Posted: Fri Aug 11, 2006 1:31 pm
by eberntson
So there I am lounging on my porch bedecked with all my potted trees & house plants, reading Pride & Prejudice for the second time in my life (someone has said a good book is best read during youth, middle age, and in old age). There I sit on my little wild wooded porch, being the avid gardener, woodland wanderer and expatriate Mainer that I is’, where the word “copse” peaks my interest. However, after I finish the book I decide to watch a movie version, but all the versions to fall short, but then I manage to get the British mini-series with Colon Firth. So I get to the “copse” scene, and they user the definition of the word. Anyway, I will stop beating around the bush, and ask what is the history of this word.

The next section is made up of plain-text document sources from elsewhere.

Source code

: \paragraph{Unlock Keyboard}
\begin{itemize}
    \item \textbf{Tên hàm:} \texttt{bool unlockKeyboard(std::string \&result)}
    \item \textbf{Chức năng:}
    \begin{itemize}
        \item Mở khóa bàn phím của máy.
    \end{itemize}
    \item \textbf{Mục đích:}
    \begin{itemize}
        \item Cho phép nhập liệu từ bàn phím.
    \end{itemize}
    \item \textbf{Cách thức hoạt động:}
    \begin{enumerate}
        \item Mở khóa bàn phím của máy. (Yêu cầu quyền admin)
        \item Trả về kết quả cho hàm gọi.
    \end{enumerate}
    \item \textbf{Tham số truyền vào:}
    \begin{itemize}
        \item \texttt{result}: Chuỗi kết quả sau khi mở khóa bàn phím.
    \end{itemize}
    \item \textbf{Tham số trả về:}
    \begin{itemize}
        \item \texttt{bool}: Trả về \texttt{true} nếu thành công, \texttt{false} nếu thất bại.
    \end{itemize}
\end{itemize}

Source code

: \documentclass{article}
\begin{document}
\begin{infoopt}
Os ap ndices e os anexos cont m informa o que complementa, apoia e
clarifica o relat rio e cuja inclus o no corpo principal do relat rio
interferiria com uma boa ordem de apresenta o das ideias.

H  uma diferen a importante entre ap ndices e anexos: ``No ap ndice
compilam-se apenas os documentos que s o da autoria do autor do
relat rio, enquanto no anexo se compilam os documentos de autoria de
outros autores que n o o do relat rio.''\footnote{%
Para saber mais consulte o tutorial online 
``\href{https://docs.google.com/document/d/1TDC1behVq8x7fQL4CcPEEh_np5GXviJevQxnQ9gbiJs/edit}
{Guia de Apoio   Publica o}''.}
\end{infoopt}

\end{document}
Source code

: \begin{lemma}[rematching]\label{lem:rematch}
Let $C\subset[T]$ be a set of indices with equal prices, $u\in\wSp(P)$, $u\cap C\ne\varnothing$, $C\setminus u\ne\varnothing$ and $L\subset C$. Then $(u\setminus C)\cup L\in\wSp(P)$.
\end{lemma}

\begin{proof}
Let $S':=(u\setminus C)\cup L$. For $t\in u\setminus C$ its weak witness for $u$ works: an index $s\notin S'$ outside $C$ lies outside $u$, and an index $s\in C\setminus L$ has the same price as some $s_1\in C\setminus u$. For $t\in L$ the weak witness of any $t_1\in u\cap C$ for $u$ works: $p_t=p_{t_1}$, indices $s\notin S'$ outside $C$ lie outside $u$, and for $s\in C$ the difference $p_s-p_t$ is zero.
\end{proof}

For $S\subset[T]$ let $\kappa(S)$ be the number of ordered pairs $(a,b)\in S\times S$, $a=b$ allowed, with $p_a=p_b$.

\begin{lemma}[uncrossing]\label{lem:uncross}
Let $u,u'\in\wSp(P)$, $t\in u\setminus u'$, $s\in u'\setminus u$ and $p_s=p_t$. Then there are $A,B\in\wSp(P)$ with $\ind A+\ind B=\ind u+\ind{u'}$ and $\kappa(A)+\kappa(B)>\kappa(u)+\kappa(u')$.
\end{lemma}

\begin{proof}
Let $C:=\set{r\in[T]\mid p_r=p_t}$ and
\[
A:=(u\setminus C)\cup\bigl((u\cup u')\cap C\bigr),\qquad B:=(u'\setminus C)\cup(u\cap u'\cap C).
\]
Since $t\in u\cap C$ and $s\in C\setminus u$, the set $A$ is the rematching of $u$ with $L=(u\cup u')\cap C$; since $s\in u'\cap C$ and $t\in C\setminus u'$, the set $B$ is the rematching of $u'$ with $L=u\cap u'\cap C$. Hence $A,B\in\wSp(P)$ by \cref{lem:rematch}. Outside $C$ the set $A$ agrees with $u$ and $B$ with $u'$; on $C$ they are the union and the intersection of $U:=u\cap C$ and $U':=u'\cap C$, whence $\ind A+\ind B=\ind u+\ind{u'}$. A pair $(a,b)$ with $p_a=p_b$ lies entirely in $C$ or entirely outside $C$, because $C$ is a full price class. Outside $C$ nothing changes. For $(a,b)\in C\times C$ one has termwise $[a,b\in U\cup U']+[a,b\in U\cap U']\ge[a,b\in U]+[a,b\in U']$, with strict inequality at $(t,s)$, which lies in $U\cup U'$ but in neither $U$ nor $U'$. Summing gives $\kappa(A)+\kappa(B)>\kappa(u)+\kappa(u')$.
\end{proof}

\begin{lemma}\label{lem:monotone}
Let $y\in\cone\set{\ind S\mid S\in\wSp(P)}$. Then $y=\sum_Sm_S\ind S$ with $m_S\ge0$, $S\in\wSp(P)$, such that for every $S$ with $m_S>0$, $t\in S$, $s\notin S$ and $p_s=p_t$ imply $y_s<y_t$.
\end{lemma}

Any myths around it? I imagine in the bowls of English a nymph or of fairy should be involved. I assume it is borrowed; it seems like a word with French roots. The word seems strangely familiar, but that may be because it reminds me of “corpse”. I’ll cut my comments off here…

Re: hurrying into the little copse

Posted: Fri Aug 11, 2006 2:06 pm
by malachai
the fairyless definition from etymonline.com:

contraction of coppice, from O.Fr. coupeiz "a cut-over forest," from L.L. *colpaticium "having the quality of being cut," from *colpare "to cut, strike," from L.L. colpus "a blow"

colpus also gives us "coup" and "cope".

Re: hurrying into the little copse

Posted: Fri Aug 11, 2006 3:17 pm
by Bailey
the fairyless definition from etymonline.com:

contraction of coppice, from O.Fr. coupeiz "a cut-over forest," from L.L. *colpaticium "having the quality of being cut," from *colpare "to cut, strike," from L.L. colpus "a blow"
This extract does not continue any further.